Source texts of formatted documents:

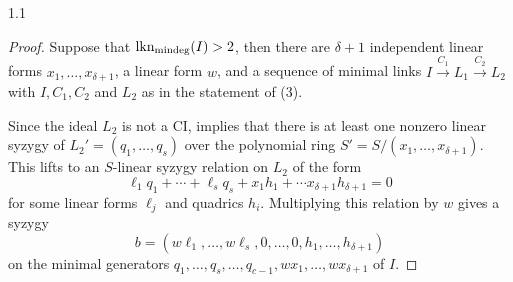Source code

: \documentclass[11pt, reqno, dvipsnames]{amsart}
\DeclareMathOperator{\lknMinDeg}{lkn_{\rm mindeg}}				%
\def\lra{\longrightarrow}
\theoremstyle{definition}
\numberwithin{equation}{section}
\numberwithin{table}{section}
\begin{document}
\begin{spacing}{1.1}
\begin{proof}
Suppose  that $\lknMinDeg(I) > 2$, then there are $\delta + 1$ independent linear forms $x_1, \dots, x_{\delta+1}$, a linear form $w$, and a sequence of minimal links $I \stackrel{C_1}{\lra} L_1 \stackrel{C_2}{\lra} L_2$ with $I,C_1,C_2$ and $L_2$ as in the statement of (3).

    Since the ideal $L_2$ is not a \acrshort{CI},  implies that there is at least one nonzero linear syzygy of $L_2' = (q_1,\ldots,q_s)$ over the polynomial ring $S' = S/(x_1,\ldots,x_{\delta+1})$.  This lifts to an $S$-linear syzygy relation on $L_2$ of the form
    \[
\ell_1q_1 + \cdots + \ell_sq_s + x_1h_1 + \cdots x_{\delta+1}h_{\delta+1} = 0
    \]
    for some linear forms $\ell_j$ and quadrics $h_{i}$.  %
    Multiplying this relation by $w$ gives a syzygy
    \[
b = (w\ell_1, \dots, w\ell_s, 0, \dots, 0, h_1, \dots, h_{\delta+1})
    \]
    on the minimal generators $q_1,\ldots,q_s,\ldots,q_{c-1},wx_1,\ldots,wx_{\delta+1}$ of $I$.


\end{proof}
\end{spacing}
\end{document}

*TASK REQUIREMENTS*
Output the entries verbatim, skipping images.

*RESULT*
Source code

: \documentclass[11pt, reqno, dvipsnames]{amsart}
\DeclareMathOperator{\lknMinDeg}{lkn_{\rm mindeg}}				%
\def\lra{\longrightarrow}
\theoremstyle{definition}
\numberwithin{equation}{section}
\numberwithin{table}{section}
\begin{document}
\begin{spacing}{1.1}
\begin{proof}
Suppose  that $\lknMinDeg(I) > 2$, then there are $\delta + 1$ independent linear forms $x_1, \dots, x_{\delta+1}$, a linear form $w$, and a sequence of minimal links $I \stackrel{C_1}{\lra} L_1 \stackrel{C_2}{\lra} L_2$ with $I,C_1,C_2$ and $L_2$ as in the statement of (3).

    Since the ideal $L_2$ is not a \acrshort{CI},  implies that there is at least one nonzero linear syzygy of $L_2' = (q_1,\ldots,q_s)$ over the polynomial ring $S' = S/(x_1,\ldots,x_{\delta+1})$.  This lifts to an $S$-linear syzygy relation on $L_2$ of the form
    \[
\ell_1q_1 + \cdots + \ell_sq_s + x_1h_1 + \cdots x_{\delta+1}h_{\delta+1} = 0
    \]
    for some linear forms $\ell_j$ and quadrics $h_{i}$.  %
    Multiplying this relation by $w$ gives a syzygy
    \[
b = (w\ell_1, \dots, w\ell_s, 0, \dots, 0, h_1, \dots, h_{\delta+1})
    \]
    on the minimal generators $q_1,\ldots,q_s,\ldots,q_{c-1},wx_1,\ldots,wx_{\delta+1}$ of $I$.


\end{proof}
\end{spacing}
\end{document}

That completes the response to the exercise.